Dr Jacqueline Hannam
July 2017

Soil Technology: Sustainable food production from the ground up

Exploring how soil technology can help ensure a sustainable future in food production.

Land comprises a range of natural resources including soil and water that are under increasing demands from a growing human population. To avoid degradation, these natural assets require careful management. 

Huge benefits can be achieved through better land management, leading to a more sustainable environment that is resilient in the face of changing land use, climate change and extreme weather events.


Dr Jacqueline Hannam is currently a Research Officer in Soil Systems focusing on pedology and soil hydrology at Cranfield University. Prior to joining in 2004 she worked at ETH Zurich and the University of Liverpool as a Post-Doctoral Research Assistant (PDRA) on various projects related to environmental magnetism. She has a degree in Environmental Science and a PhD in soil magnetism.

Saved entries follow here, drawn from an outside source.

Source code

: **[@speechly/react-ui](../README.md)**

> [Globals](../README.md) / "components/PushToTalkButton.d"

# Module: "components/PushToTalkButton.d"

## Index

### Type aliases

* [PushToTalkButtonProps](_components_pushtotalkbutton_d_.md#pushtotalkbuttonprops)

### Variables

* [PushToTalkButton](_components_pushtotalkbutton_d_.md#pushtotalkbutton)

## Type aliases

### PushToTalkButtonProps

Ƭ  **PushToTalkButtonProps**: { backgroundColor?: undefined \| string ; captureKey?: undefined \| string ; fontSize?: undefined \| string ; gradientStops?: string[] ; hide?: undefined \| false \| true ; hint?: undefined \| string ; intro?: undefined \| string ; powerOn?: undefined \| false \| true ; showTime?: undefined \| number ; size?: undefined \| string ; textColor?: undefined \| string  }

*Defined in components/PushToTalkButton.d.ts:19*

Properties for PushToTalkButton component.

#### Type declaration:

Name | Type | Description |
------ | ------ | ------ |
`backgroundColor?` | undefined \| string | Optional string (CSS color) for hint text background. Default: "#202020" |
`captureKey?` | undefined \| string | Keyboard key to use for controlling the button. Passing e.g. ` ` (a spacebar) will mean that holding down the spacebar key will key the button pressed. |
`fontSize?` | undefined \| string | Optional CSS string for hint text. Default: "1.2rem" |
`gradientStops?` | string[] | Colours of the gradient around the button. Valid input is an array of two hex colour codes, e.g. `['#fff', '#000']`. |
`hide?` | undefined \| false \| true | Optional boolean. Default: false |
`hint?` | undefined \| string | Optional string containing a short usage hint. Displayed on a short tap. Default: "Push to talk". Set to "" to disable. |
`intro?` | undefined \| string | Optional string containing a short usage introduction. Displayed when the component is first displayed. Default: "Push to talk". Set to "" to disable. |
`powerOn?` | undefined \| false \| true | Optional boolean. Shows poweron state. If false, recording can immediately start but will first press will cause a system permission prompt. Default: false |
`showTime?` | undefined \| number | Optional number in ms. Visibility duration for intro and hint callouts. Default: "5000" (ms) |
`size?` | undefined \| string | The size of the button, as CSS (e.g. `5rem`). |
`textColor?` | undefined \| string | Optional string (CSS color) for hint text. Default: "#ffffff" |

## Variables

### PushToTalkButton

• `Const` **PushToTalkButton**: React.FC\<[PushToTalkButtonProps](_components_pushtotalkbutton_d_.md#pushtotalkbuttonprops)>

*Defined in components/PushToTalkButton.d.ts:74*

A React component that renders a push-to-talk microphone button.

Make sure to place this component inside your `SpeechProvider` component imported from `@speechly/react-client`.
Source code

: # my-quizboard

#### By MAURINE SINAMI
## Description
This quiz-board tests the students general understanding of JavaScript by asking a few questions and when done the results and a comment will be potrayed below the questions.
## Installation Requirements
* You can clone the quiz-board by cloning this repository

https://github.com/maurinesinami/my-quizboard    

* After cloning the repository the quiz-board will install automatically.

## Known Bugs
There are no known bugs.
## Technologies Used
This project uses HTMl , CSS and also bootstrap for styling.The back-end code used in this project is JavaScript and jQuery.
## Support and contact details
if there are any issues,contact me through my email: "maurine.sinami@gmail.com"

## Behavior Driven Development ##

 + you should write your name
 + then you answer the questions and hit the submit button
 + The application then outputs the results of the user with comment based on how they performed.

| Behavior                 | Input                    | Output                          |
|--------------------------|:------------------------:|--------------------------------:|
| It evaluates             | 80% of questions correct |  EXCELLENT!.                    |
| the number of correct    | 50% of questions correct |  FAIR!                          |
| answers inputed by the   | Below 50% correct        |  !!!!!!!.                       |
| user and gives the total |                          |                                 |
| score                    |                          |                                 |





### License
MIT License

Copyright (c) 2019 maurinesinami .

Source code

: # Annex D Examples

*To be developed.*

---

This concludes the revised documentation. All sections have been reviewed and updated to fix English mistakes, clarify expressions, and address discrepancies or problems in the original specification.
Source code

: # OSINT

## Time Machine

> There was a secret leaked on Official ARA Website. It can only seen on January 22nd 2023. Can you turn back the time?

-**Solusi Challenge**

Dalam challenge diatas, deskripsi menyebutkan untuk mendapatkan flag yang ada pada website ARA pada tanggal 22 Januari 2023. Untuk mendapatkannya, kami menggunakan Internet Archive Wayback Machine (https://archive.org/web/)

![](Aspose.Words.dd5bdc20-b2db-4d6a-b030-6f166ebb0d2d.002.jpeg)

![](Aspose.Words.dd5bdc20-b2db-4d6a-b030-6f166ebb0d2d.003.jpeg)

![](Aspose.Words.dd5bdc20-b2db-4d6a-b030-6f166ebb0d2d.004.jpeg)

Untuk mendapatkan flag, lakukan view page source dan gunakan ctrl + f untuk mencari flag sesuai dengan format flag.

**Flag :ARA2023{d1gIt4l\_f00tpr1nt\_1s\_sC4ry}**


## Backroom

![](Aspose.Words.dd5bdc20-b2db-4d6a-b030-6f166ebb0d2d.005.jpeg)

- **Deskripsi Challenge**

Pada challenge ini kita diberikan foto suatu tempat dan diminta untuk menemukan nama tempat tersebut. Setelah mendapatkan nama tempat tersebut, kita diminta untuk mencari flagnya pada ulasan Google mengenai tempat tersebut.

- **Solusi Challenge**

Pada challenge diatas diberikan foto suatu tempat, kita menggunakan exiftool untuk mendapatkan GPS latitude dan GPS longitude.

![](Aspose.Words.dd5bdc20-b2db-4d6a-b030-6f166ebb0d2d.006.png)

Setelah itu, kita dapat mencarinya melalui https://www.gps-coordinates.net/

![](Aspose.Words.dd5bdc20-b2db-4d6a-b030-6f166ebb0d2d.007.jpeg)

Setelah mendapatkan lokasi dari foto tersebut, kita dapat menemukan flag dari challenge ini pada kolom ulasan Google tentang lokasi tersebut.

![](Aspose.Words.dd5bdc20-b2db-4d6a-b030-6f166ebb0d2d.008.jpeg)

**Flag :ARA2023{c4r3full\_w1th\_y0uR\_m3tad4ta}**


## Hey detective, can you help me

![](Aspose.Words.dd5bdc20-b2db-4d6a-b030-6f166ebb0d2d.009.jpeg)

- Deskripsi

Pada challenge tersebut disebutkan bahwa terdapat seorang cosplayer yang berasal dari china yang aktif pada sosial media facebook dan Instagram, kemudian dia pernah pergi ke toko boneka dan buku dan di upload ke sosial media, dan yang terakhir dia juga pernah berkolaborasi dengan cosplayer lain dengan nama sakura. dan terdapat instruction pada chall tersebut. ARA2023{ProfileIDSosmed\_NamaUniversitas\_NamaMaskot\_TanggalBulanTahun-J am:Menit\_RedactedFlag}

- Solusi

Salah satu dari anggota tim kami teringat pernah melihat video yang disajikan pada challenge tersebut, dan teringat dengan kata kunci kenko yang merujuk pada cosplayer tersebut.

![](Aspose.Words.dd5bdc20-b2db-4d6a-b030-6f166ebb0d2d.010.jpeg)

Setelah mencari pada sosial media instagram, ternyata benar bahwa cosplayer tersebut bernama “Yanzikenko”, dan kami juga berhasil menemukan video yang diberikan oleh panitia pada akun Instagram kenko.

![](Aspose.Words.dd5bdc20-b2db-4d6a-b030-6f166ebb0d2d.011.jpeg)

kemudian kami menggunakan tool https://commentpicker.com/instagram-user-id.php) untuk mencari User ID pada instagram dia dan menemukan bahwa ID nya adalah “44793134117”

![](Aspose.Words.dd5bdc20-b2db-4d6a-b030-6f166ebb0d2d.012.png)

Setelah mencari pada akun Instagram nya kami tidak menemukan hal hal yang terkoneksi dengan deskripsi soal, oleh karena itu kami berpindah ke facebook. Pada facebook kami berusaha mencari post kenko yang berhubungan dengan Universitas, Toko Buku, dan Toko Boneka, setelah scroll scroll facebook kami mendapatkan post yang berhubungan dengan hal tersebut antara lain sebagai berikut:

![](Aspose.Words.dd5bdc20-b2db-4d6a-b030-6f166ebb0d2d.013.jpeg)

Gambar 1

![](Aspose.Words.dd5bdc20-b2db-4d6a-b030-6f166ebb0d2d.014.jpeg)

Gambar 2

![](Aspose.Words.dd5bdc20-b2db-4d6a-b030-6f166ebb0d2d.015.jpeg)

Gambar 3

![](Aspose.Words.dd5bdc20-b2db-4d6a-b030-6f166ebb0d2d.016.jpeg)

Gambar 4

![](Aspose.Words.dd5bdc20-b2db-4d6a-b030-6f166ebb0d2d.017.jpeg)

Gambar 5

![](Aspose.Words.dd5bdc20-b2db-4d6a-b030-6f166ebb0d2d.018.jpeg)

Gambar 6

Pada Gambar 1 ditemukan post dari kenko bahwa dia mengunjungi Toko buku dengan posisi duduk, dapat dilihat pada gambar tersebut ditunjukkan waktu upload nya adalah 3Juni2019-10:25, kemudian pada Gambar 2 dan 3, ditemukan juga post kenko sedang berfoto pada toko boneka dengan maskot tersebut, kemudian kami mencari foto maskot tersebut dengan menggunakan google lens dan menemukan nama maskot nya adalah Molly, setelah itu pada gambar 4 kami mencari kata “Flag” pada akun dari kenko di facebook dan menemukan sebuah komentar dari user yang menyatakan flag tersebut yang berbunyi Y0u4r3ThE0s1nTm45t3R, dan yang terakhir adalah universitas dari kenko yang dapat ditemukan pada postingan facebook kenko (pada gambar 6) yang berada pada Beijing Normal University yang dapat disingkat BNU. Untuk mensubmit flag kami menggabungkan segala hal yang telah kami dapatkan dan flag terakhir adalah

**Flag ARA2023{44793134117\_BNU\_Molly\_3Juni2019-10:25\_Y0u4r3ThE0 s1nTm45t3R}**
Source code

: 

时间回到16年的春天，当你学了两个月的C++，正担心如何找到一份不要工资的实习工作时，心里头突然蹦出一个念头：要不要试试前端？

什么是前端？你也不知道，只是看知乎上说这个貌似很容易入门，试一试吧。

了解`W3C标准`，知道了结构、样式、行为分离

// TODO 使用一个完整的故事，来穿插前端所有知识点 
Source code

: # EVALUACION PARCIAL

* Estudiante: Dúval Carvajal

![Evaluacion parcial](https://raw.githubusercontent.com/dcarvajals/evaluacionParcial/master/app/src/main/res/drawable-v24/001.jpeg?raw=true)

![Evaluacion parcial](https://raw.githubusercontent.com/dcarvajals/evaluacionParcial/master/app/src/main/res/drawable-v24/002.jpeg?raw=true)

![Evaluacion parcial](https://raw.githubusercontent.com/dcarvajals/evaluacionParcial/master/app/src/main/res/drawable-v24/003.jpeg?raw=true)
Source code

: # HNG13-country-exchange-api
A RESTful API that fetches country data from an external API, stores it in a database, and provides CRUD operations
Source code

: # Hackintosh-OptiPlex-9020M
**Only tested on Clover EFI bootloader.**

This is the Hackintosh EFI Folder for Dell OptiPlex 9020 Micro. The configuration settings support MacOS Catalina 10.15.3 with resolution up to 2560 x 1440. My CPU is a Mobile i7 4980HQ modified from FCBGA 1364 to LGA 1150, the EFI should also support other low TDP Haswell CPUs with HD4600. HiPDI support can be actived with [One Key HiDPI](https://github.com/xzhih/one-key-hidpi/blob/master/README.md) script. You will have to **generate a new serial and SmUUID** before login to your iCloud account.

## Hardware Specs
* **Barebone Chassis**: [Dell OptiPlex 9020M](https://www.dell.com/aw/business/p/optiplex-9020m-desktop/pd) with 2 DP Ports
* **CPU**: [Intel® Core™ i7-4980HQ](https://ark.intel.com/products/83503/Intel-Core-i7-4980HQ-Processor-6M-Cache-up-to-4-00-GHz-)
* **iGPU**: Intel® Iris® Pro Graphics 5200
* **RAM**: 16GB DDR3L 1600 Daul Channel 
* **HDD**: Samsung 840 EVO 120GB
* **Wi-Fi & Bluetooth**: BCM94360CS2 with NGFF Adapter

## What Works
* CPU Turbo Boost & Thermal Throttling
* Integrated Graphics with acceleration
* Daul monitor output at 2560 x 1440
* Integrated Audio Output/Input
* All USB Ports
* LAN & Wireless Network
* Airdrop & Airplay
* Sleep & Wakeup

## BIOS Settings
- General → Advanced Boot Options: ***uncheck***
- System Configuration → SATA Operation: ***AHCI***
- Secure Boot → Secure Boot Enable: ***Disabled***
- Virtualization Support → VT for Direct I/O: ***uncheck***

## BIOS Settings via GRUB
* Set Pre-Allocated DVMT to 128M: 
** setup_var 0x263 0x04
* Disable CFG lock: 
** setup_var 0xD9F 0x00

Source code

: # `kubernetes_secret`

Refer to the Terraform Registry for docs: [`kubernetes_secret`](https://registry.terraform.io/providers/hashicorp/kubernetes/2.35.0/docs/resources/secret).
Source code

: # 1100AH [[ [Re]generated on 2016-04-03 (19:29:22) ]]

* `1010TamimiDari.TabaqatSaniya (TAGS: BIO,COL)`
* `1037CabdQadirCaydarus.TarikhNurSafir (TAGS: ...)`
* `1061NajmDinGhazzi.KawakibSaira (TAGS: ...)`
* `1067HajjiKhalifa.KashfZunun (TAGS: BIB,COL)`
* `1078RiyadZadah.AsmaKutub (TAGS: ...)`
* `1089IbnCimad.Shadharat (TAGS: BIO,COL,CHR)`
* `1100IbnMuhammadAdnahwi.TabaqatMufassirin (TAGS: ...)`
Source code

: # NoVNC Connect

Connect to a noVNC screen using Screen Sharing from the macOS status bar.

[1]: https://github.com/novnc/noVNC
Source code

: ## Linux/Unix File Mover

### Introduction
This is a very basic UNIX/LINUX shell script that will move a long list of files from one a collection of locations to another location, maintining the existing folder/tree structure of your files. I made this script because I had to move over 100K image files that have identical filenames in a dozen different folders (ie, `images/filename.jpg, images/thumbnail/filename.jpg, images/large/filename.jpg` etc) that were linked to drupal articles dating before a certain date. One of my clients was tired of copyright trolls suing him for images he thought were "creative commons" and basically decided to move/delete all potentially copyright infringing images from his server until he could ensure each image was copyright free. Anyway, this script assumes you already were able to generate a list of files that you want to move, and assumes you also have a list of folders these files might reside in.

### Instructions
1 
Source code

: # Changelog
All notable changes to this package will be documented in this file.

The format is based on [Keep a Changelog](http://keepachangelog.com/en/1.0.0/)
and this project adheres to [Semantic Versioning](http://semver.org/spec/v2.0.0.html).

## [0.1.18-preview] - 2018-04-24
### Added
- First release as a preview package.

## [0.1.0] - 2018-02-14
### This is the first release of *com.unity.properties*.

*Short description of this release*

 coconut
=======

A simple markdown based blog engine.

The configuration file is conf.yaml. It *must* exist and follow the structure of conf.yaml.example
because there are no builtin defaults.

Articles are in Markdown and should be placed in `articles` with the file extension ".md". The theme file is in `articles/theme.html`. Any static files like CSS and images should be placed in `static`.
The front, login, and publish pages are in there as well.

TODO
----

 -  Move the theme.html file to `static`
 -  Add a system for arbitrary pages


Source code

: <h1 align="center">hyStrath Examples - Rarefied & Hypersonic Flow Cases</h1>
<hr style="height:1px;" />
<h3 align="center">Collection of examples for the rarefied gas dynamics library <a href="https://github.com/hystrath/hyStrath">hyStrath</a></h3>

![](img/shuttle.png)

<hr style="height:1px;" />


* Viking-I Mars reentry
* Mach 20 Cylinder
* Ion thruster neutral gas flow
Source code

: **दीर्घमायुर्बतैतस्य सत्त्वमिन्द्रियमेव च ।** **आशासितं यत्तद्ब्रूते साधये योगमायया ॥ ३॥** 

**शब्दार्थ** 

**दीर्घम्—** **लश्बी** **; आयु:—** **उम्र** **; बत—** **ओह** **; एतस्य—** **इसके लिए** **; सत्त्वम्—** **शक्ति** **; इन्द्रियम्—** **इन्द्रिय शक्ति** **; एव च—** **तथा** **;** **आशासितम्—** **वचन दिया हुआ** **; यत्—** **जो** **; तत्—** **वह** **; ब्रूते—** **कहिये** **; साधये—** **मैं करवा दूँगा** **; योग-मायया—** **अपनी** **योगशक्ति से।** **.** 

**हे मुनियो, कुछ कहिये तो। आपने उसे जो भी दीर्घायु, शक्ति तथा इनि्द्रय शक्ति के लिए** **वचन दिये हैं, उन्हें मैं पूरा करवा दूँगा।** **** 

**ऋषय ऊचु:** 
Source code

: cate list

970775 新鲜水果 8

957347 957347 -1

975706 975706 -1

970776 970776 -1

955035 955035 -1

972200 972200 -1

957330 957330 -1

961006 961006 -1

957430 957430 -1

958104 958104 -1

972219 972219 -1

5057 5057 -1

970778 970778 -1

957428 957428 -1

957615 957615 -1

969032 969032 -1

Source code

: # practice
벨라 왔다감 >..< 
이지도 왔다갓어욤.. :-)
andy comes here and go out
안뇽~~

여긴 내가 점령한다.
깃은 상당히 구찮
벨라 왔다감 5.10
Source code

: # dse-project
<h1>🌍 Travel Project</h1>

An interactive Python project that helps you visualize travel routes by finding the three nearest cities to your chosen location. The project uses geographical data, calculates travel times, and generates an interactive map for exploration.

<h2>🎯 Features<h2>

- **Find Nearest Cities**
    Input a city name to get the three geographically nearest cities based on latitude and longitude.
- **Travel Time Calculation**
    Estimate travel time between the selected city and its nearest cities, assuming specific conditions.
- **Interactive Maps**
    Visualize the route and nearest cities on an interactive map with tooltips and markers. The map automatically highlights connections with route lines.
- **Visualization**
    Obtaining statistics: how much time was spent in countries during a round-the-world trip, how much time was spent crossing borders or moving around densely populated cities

Jack sits on the council of the British Society of Soil Science (BSSS) and is chair of the Education and Outreach committee and South East England Regional Group. She is a passionate science communicator and has been involved in many national outreach activities including Soapbox Science and Open Farm Sunday. 

Jack has been involved in various research projects including the development of a decision support system to minimise soil damage during sugar beet harvest (KTP with British Sugar), as well as researching the effect of afforestation on soil carbon stocks (Forestry Commission). Her research focuses on how soil changes at field to landscape scales, in particular how this affects soil functions and how we manage our soil resources. She has a particular interest in how we can use environmental data and technology to better understand soil systems and provide the necessary support to manage soil sustainably at the farm level.